Action item
Every line from the one containing "### **ÉTAPE 3 : Tester la Configuration**" to the one containing "- Plus d'erreurs 404 dans la console" in the records below, both included, must be set down exactly, and no other line.

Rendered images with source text
================
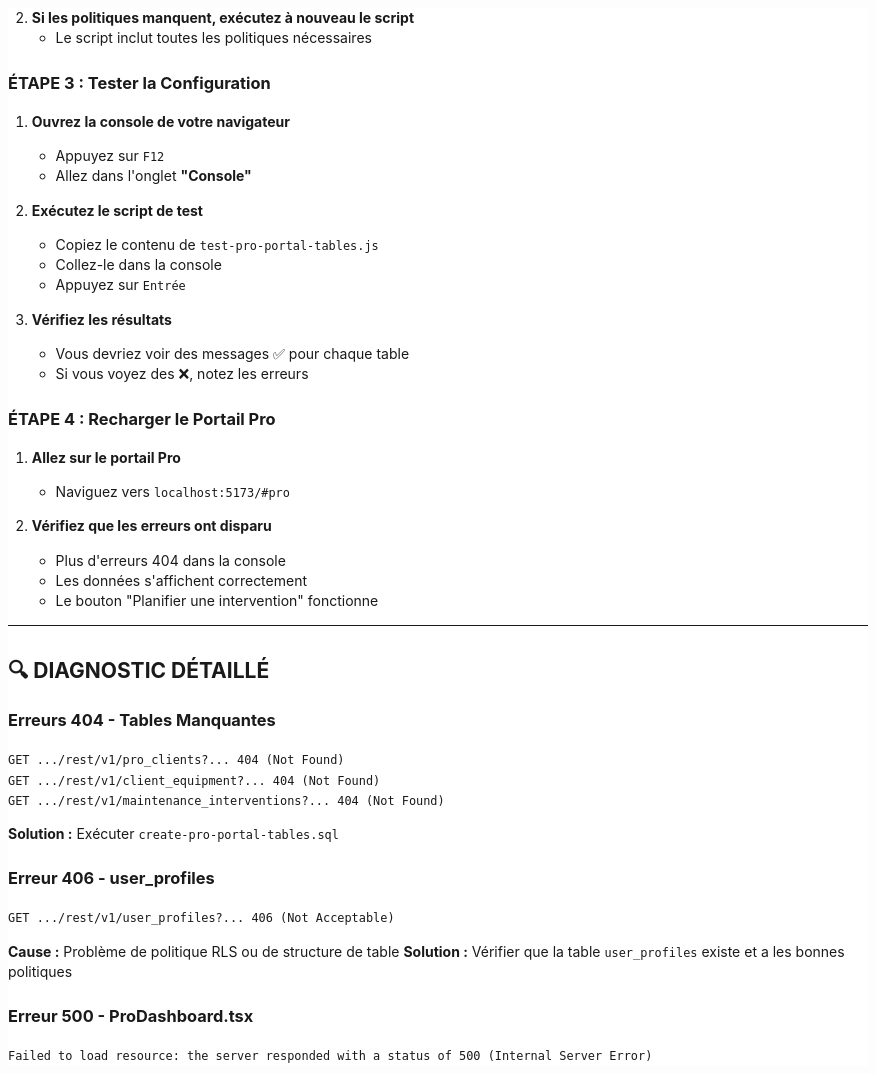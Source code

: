 2. **Si les politiques manquent, exécutez à nouveau le script**
   - Le script inclut toutes les politiques nécessaires

### **ÉTAPE 3 : Tester la Configuration**

1. **Ouvrez la console de votre navigateur**
   - Appuyez sur `F12`
   - Allez dans l'onglet **"Console"**

2. **Exécutez le script de test**
   - Copiez le contenu de `test-pro-portal-tables.js`
   - Collez-le dans la console
   - Appuyez sur `Entrée`

3. **Vérifiez les résultats**
   - Vous devriez voir des messages ✅ pour chaque table
   - Si vous voyez des ❌, notez les erreurs

### **ÉTAPE 4 : Recharger le Portail Pro**

1. **Allez sur le portail Pro**
   - Naviguez vers `localhost:5173/#pro`

2. **Vérifiez que les erreurs ont disparu**
   - Plus d'erreurs 404 dans la console
   - Les données s'affichent correctement
   - Le bouton "Planifier une intervention" fonctionne

---

## 🔍 DIAGNOSTIC DÉTAILLÉ

### **Erreurs 404 - Tables Manquantes**
```
GET .../rest/v1/pro_clients?... 404 (Not Found)
GET .../rest/v1/client_equipment?... 404 (Not Found)
GET .../rest/v1/maintenance_interventions?... 404 (Not Found)
```

**Solution :** Exécuter `create-pro-portal-tables.sql`

### **Erreur 406 - user_profiles**
```
GET .../rest/v1/user_profiles?... 406 (Not Acceptable)
```

**Cause :** Problème de politique RLS ou de structure de table
**Solution :** Vérifier que la table `user_profiles` existe et a les bonnes politiques

### **Erreur 500 - ProDashboard.tsx**
```
Failed to load resource: the server responded with a status of 500 (Internal Server Error)
```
================
Task response
### **ÉTAPE 3 : Tester la Configuration**

1. **Ouvrez la console de votre navigateur**
   - Appuyez sur `F12`
   - Allez dans l'onglet **"Console"**

2. **Exécutez le script de test**
   - Copiez le contenu de `test-pro-portal-tables.js`
   - Collez-le dans la console
   - Appuyez sur `Entrée`

3. **Vérifiez les résultats**
   - Vous devriez voir des messages ✅ pour chaque table
   - Si vous voyez des ❌, notez les erreurs

### **ÉTAPE 4 : Recharger le Portail Pro**

1. **Allez sur le portail Pro**
   - Naviguez vers `localhost:5173/#pro`

2. **Vérifiez que les erreurs ont disparu**
   - Plus d'erreurs 404 dans la console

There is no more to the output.